● WHAT YOU SHOULD DO: Starting at the line below holding "2455 & 0.000000 & 2455 & 125.279859 \\" and stopping at the line holding "2463 & 0.000000 & 2463 & 93.190362 \\", print every line exactly, both ends included, and leave the rest out.

● INPUT:

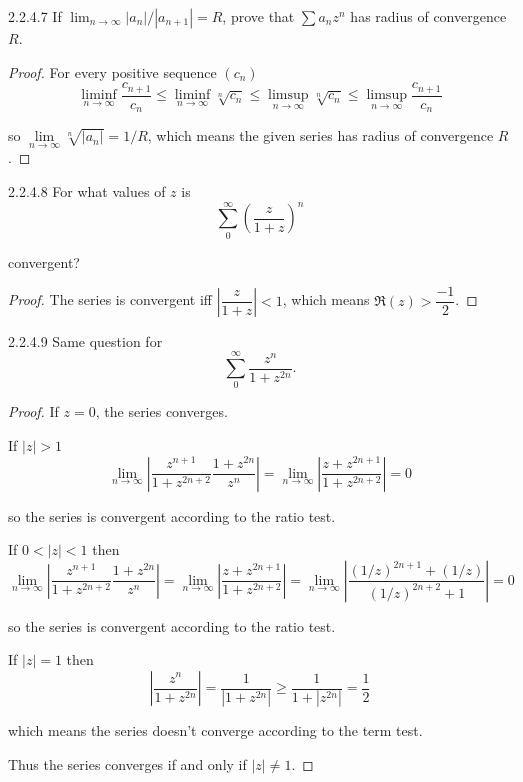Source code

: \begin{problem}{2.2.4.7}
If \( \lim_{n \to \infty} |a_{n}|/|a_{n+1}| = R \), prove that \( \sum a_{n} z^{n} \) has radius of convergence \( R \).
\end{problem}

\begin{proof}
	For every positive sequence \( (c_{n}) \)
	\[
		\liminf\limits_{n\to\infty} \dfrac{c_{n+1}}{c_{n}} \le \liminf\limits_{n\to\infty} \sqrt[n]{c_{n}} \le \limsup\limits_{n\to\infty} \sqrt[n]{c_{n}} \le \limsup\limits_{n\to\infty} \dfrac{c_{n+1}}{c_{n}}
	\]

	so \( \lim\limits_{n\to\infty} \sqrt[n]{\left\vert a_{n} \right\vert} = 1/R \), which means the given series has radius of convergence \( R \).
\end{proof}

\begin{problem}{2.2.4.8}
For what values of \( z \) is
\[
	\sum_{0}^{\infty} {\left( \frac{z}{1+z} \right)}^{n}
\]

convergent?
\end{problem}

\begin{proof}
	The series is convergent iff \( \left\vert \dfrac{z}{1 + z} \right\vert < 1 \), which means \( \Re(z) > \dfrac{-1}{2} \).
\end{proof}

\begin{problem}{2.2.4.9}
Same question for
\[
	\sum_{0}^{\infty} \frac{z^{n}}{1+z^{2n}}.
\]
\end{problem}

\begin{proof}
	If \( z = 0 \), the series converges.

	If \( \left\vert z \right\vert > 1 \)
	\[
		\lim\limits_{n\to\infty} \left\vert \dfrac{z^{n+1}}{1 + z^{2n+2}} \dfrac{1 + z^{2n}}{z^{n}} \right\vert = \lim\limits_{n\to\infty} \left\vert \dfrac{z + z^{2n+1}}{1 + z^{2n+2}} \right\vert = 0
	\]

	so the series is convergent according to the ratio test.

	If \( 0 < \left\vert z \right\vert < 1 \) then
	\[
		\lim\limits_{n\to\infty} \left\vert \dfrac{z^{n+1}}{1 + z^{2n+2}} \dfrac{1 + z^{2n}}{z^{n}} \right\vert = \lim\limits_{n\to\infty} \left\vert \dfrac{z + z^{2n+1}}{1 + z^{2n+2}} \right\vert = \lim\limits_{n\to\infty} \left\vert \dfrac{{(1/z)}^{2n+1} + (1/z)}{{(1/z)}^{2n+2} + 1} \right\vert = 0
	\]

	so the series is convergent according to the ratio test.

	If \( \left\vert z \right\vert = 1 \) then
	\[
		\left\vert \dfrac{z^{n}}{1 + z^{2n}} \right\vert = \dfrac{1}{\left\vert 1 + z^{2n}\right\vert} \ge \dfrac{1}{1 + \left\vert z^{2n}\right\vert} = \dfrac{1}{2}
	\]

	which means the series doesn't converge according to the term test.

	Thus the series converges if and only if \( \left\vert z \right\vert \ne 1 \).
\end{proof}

...

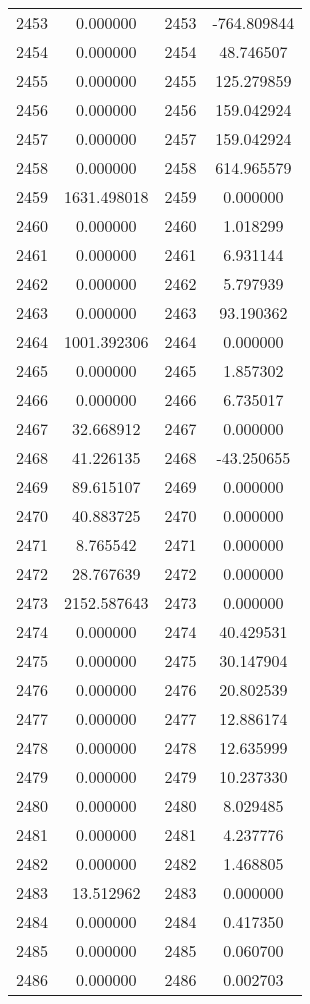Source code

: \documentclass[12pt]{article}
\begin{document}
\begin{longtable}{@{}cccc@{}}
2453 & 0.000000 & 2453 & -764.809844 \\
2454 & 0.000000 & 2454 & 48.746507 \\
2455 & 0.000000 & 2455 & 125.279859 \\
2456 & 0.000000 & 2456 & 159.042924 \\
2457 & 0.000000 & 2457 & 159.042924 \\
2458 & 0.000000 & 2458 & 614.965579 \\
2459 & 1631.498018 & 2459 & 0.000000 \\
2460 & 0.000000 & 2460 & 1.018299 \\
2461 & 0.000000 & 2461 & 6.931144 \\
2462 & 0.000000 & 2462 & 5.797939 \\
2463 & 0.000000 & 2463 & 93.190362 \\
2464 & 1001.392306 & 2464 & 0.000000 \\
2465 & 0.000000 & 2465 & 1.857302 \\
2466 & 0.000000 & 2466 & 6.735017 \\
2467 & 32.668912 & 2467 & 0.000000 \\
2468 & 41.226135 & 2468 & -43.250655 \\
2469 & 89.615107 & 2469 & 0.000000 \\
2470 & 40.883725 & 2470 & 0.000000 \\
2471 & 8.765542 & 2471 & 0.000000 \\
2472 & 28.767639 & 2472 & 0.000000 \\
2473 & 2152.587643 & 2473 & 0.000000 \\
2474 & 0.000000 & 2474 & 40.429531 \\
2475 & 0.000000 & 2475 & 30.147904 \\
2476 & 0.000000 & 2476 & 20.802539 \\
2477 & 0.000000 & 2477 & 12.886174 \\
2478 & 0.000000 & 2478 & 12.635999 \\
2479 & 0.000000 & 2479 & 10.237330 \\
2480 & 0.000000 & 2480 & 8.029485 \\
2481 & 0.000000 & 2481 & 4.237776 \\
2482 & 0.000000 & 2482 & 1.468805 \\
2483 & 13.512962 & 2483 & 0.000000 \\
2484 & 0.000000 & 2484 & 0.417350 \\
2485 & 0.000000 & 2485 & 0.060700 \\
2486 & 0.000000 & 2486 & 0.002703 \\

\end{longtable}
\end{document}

...

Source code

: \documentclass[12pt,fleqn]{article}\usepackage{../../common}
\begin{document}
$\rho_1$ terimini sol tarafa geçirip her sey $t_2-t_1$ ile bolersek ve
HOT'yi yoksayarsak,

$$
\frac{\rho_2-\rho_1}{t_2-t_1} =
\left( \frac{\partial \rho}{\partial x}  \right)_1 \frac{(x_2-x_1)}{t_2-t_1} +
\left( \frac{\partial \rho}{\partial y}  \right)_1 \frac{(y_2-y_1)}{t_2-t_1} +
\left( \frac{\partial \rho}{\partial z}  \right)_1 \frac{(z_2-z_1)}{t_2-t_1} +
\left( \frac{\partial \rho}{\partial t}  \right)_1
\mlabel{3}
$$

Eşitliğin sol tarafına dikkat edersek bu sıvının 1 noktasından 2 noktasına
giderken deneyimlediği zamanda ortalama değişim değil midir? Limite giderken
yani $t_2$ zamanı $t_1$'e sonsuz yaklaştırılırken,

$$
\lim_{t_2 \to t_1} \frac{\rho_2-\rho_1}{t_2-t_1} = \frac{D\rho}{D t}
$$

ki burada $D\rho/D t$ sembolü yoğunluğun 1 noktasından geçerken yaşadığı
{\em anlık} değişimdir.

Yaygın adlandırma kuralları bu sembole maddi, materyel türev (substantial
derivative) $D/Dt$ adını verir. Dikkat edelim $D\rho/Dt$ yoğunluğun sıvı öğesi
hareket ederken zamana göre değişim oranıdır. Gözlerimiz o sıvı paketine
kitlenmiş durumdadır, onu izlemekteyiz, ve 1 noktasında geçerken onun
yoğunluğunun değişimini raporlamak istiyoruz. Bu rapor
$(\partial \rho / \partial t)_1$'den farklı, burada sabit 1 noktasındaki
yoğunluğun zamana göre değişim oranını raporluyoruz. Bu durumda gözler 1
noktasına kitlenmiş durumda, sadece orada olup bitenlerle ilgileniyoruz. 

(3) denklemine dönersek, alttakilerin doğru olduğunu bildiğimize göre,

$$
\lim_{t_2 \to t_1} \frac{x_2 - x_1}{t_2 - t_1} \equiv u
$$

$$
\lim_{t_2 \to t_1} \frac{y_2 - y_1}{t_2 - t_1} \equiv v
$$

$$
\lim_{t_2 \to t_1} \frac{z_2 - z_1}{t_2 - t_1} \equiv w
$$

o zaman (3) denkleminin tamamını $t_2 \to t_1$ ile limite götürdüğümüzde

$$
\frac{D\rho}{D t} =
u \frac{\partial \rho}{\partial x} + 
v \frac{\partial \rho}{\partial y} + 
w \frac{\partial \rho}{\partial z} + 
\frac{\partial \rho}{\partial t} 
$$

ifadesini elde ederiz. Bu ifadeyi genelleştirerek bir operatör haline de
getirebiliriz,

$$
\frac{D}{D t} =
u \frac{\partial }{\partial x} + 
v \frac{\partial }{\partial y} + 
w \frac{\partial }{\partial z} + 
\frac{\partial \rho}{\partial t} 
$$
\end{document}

● EXERCISE SOLUTION:
2455 & 0.000000 & 2455 & 125.279859 \\
2456 & 0.000000 & 2456 & 159.042924 \\
2457 & 0.000000 & 2457 & 159.042924 \\
2458 & 0.000000 & 2458 & 614.965579 \\
2459 & 1631.498018 & 2459 & 0.000000 \\
2460 & 0.000000 & 2460 & 1.018299 \\
2461 & 0.000000 & 2461 & 6.931144 \\
2462 & 0.000000 & 2462 & 5.797939 \\
2463 & 0.000000 & 2463 & 93.190362 \\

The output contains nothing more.